The eagle-eyed among you might have spotted the first prequel, the animated movie The Witcher: Nightmare of the Wolf from South Korean animation studio Studio Mir (who’ve given us impressively-animated and told shows like The Legend of Korra and Voltron: Legendary Defender), is coming later this year as per Netflix’s “worth the wait” section of upcoming titles. The movie will tell a new tale, written by Hissrich and Beau DeMayo, in The Witcher universe and revolve around Geralt’s mentor in the School of the Wolf, Vesemir.
The second prequel, a live-action miniseries called The Witcher: Blood Origin with Declan De Barra (The Originals) onboard as showrunner, will take us back much, much further from the events we witness in season one of The Witcher – 1,200 years back to be more precise. The Witcher author Andrzej Sapkowski is also involved as a creative consultant.
As per Variety, “Blood Origin” will tell a story lost to time — the creation of the very first Witcher and the events that lead to the pivotal “conjunction of the spheres,” when the worlds of monsters, men and elves merged to become one.
The publication has also just announced the first major casting to join the production, British actress Jodie Turner-Smith. She’s appeared in TV series such as The Last Ship, Jett, and Nightflyers in recent years, and gave an excellent performance in 2019’s crime drama Queen & Slim.
Turner-Smith will play a warrior named Éile, who was blessed with the voice of a goddess and leaves her clan and role as the queen’s guardian to follow her heart and embark on a journey as a nomadic musician. A grand reckoning on the continent forces her to return to the way of the blade in her quest for vengeance and redemption.

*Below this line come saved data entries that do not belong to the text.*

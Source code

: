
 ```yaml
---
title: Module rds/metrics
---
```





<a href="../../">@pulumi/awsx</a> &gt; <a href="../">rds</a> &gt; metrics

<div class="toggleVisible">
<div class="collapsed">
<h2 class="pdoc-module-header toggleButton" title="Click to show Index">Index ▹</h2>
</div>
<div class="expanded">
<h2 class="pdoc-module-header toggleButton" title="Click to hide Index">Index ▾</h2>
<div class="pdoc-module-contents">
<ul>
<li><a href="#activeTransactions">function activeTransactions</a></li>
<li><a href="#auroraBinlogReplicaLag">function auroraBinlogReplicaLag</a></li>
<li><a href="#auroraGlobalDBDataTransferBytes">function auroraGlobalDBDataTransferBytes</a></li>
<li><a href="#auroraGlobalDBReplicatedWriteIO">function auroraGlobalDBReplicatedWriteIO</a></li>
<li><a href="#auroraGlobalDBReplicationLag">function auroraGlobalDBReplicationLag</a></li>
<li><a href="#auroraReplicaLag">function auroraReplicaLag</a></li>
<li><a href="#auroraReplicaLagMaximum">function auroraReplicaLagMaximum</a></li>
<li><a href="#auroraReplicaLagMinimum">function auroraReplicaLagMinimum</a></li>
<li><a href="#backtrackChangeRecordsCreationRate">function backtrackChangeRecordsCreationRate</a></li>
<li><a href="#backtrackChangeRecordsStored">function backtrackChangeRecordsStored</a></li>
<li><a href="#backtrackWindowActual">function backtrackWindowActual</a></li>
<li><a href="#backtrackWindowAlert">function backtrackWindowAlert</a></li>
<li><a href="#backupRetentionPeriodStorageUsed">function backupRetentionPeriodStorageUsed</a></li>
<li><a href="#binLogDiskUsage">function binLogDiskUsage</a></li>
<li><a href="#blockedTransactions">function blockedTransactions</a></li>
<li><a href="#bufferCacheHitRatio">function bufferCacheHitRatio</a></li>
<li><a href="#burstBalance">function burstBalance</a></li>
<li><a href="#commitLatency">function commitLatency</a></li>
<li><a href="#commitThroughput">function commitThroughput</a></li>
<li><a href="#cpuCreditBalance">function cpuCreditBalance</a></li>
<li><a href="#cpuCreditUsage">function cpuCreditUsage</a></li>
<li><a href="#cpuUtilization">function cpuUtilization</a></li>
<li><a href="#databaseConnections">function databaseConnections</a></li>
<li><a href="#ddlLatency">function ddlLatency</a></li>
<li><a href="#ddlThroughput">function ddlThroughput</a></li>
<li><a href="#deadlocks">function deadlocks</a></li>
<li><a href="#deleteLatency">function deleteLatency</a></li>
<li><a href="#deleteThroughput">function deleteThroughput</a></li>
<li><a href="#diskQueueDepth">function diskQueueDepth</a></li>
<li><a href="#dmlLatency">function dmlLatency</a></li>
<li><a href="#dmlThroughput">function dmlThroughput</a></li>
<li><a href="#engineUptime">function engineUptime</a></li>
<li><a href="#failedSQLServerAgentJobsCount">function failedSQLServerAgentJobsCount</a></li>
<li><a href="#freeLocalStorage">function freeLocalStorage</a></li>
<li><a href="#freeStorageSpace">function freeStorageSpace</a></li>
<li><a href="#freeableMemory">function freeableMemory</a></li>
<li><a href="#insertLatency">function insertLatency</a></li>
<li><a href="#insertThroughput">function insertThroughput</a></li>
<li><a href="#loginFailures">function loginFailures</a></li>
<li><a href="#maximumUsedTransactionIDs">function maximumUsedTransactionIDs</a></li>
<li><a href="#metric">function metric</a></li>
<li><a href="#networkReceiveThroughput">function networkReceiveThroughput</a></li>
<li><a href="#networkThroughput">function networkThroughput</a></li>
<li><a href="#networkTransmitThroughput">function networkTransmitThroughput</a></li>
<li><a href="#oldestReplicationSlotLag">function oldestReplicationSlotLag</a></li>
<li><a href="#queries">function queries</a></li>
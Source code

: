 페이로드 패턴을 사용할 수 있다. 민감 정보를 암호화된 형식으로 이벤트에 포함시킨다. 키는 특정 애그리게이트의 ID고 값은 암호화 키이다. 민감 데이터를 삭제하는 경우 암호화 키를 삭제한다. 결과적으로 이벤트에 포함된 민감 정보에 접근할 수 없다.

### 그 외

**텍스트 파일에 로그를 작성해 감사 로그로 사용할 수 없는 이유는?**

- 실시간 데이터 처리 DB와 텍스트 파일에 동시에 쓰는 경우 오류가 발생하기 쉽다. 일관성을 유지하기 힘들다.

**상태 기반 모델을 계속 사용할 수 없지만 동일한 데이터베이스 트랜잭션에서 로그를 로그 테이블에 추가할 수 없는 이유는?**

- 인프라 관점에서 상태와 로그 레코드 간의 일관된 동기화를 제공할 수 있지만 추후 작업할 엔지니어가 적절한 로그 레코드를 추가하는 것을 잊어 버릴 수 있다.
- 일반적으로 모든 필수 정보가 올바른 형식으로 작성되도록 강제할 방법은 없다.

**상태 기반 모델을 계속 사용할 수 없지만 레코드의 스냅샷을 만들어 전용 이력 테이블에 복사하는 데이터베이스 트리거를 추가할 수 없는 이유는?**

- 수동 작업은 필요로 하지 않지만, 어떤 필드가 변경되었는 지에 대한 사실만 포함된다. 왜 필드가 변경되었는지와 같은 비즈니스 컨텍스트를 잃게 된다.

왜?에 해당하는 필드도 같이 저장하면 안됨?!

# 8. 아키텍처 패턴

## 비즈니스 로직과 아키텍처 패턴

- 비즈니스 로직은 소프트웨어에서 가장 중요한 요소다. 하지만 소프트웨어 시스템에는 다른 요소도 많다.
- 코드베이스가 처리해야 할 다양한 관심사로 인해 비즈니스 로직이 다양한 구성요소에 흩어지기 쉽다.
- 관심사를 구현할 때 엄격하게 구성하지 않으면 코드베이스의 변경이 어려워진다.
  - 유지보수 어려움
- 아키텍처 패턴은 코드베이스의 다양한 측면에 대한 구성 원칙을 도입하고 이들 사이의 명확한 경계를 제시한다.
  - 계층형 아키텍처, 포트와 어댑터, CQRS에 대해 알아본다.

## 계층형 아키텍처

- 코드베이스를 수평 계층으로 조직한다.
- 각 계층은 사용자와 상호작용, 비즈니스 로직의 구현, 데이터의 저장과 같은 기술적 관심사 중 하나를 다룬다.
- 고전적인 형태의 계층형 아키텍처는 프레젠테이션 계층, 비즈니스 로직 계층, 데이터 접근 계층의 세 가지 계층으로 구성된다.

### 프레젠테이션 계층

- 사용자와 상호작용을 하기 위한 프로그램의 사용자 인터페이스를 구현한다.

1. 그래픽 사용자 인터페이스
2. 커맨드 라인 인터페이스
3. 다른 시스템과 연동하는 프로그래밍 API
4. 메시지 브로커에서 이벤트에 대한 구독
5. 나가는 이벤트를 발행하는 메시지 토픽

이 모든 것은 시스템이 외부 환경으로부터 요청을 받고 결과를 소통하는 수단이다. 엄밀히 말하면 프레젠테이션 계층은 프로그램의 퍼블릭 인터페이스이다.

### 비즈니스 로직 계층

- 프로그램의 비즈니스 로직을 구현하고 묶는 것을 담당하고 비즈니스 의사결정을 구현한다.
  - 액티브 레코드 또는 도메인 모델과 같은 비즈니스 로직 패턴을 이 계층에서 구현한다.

I’ve never really been one for prequels because taking existing characters and telling us what happened to them ten years ago isn’t as interesting as what’s happening now – especially since you know they’re going to turn out just fine thanks to the original series existing. This prequel series feels different to me though because it’s going so far back in the timeline and covering events that haven’t been explored in much depth, even in the novels. The world we see in The Witcher season one is a fascinating one, and I’m keen to see more of it.